I have a friend...her DD was in my class in preschool and kindergarten over the past 2 years. They also have two older boys. The elementary school is different from our K/prek, so the LO moved on to the "big" school this year. Mom knew I was homeschooling at the end of last year and dad told me that mom wants to hs but isn't confident enough, mom confirmed...dad kept saying mom is capable and should do it.
I just got this email from mom:
Hope all is going well with you. Wish I was homeschooling my kids. LO had her first hard day today and it broke my heart. She doesn't want to go to school because she doesn't want to have to miss me. She doesn't like morning outdoor recess.
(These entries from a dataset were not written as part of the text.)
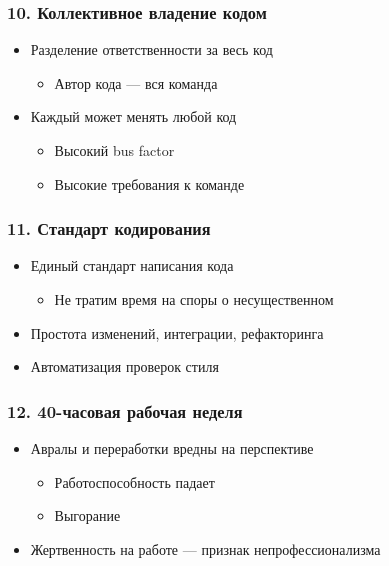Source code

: \documentclass{../../slides-style}
\begin{document}
    \begin{frame}
        \frametitle{10. Коллективное владение кодом}
        \begin{itemize}
            \item Разделение ответственности за весь код
            \begin{itemize}
                \item Автор кода --- вся команда
            \end{itemize}
            \item Каждый может менять любой код
            \begin{itemize}
                \item Высокий bus factor 
                \item Высокие требования к команде
            \end{itemize}
        \end{itemize}
    \end{frame}

    \begin{frame}
        \frametitle{11. Стандарт кодирования}
        \begin{itemize}
            \item Единый стандарт написания кода
            \begin{itemize}
                \item Не тратим время на споры о несущественном
            \end{itemize}
            \item Простота изменений, интеграции, рефакторинга
            \item Автоматизация проверок стиля
        \end{itemize}
    \end{frame}

    \begin{frame}
        \frametitle{12. 40-часовая рабочая неделя}
        \begin{itemize}
            \item Авралы и переработки вредны на перспективе
            \begin{itemize}
                \item Работоспособность падает
                \item Выгорание
            \end{itemize}
            \item Жертвенность на работе --- признак непрофессионализма
        \end{itemize}
    \end{frame}
\end{document}
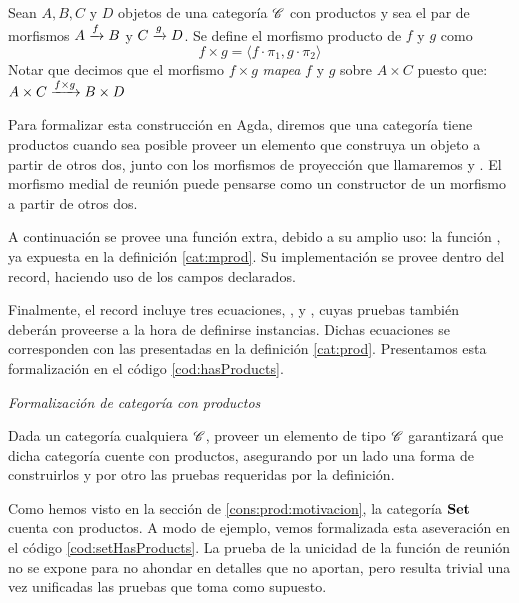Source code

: \begin{definition}\label{cat:mprod}
Sean $A, B, C$ y $D$ objetos de una categoría $\mathscr{C}$ con productos y sea el par de morfismos $ A\xrightarrow{f}B$ y $ C\xrightarrow{g}D$. Se define el morfismo producto de $f$ y $g$ como
    $$f\times g = \langle f\cdot\pi_1, g\cdot \pi_2 \rangle$$
Notar que decimos que el morfismo $f \times g$ {\it mapea} $f$ y $g$ sobre $A \times C$ puesto que:
$ A\times C\xrightarrow{f \times g}B\times D$
\end{definition}

Para formalizar esta construcción en Agda, diremos que una categoría tiene productos cuando sea posible proveer un elemento  que construya un objeto a partir de otros dos, junto con los morfismos de proyección que llamaremos  y .
El morfismo medial de reunión  puede pensarse como un constructor de un morfismo a partir de otros dos.

A continuación se provee una función extra, debido a su amplio uso: la función , ya expuesta en la definición \ref{cat:mprod}. Su implementación se provee dentro del record, haciendo uso de los campos declarados.

Finalmente, el record incluye tres ecuaciones, ,  y , cuyas pruebas también deberán proveerse a la hora de definirse instancias. Dichas ecuaciones se corresponden con las presentadas en la definición \ref{cat:prod}. Presentamos esta formalización en el código \ref{cod:hasProducts}.

\begin{agdacode}{\it Formalización de categoría con productos} \label{cod:hasProducts}

\end{agdacode}

Dada un categoría cualquiera $\mathscr{C}$, proveer un elemento de tipo  $\mathscr{C}$ garantizará que dicha categoría cuente con productos, asegurando por un lado una forma de construirlos y por otro las pruebas requeridas por la definición. 

Como hemos visto en la sección de \ref{cons:prod:motivacion}, la categoría $\mathbf{Set}$ cuenta con productos. 
A modo de ejemplo, vemos formalizada esta aseveración en el código \ref{cod:setHasProducts}. La prueba de la unicidad de la función de reunión no se expone para no ahondar en detalles que no aportan, pero resulta trivial una vez unificadas las pruebas que toma como supuesto.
It is just to crazy and overwhelming having the whole school outside at one time.
I really want to homeschool them starting next year, but I need a lot more self confidence to be able to do that.
Well again. Hope all is well. Just wanted to let you know we were thinking about you.
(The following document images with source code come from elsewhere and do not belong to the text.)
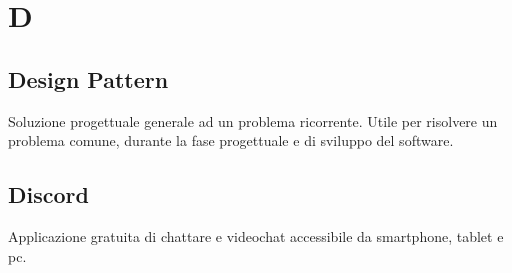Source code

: \section{D}

\subsection{Design Pattern}
Soluzione progettuale generale ad un problema ricorrente. Utile per risolvere un problema comune, durante la fase progettuale e di sviluppo del software.


\subsection{Discord}
Applicazione gratuita di chattare e videochat accessibile da smartphone, tablet e pc.


\clearpage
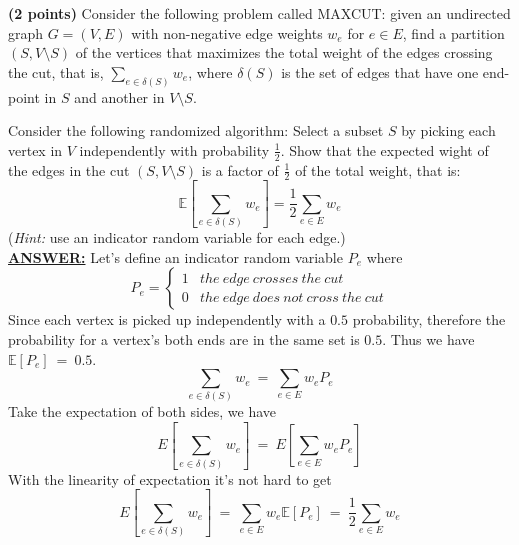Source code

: \documentclass{article}
\begin{document}
\medskip 

\textbf{(2 points)}
Consider the following problem called MAXCUT: given an undirected
graph $G=(V,E)$ with non-negative edge weights $w_e$ for $e\in E$,
find a partition $(S,V\setminus S)$ of the vertices that maximizes the
total weight of the edges crossing the cut, that is,
$\sum_{e\in\delta(S)}w_{e}$, where $\delta(S)$ is the set of edges
that have one end-point in $S$ and another in $V\setminus S$.     

Consider the following randomized algorithm: Select a subset $S$ by
picking each vertex in $V$ independently with probability
$\frac{1}{2}$. Show that the expected wight of the edges in the cut
$(S,V\setminus S)$ is a factor of $\frac{1}{2}$ of the total weight,
that is: $$\mathbb{E}\left[\sum_{e\in\delta(S)}w_{e}\right]=
\frac{1}{2}\sum_{e\in E}w_e$$ ({\it Hint:} use an indicator random
variable for each edge.)\\  
\noindent \underline{\textbf{ANSWER:}}
Let's define an indicator random variable $P_{e}$ where
\begin{equation}
  \label{eq:indicator-random-variable}
  P_{e} = 
  \begin{cases}
    1 & the~edge~crosses~the~cut\\
    0 & the~edge~does~not~cross~the~cut
  \end{cases}
\end{equation}
Since each vertex is picked up independently with a $0.5$ probability,
therefore the probability for a vertex's both ends are in the same set
is $0.5$. Thus we have $\mathbb{E}[P_{e}]~=~0.5$.
$$\sum_{e\in\delta(S)}w_{e}~=~\sum_{e\in E}w_{e}P_{e}$$
Take the expectation of both sides, we have 
$$E[\sum_{e\in\delta(S)}w_{e}]~=~E[\sum_{e\in E}w_{e}P_{e}]$$ 
With the linearity of expectation it's not hard to get
$$E[\sum_{e\in\delta(S)}w_{e}]~=~\sum_{e\in
  E}w_{e}\mathbb{E}[P_{e}]~=~\frac{1}{2}\sum_{e\in E}w_{e}$$ 
\medskip
\end{document}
I emailed her back actually suggesting she pull the 1st grader now and take a year to get that down, then pull the big boys next year (as they enter middle school and I think high school or maybe 8th grade) if she still wants to hs them. But since I know the LO so well and know she will thrive at home with mom and I can just see her little spirit being crushed in the "big" school, I think mom should pull her.
Is there other advice you would give? I really think mom is capable of schooling the 1st grader with no problem...1st grade is not hard! I offered to go over some things with her and help her know what to teach the LO and to just meet to talk if she wants.
My heart is breaking for the LO since I know her so well and know how hard even the transition from prek to k was for her, she was even placed in the class I was going to to ease her transition (our kindergarten is amazing, the principal and staff are so awesome, if my kids had stayed there we wouldn't have hs'ed, lol). While I do think working on transitions would be good for her, I don't think forcing her to go to the big school with big classes and have her get lost in the shuffle is good for her :/ I just feel so sad and want to fix it for her. And I wish mom would get that confidence boost and know she can do it!
Sorry this is kind of OT, but is there any advice I can give her to help her with this? What would you say?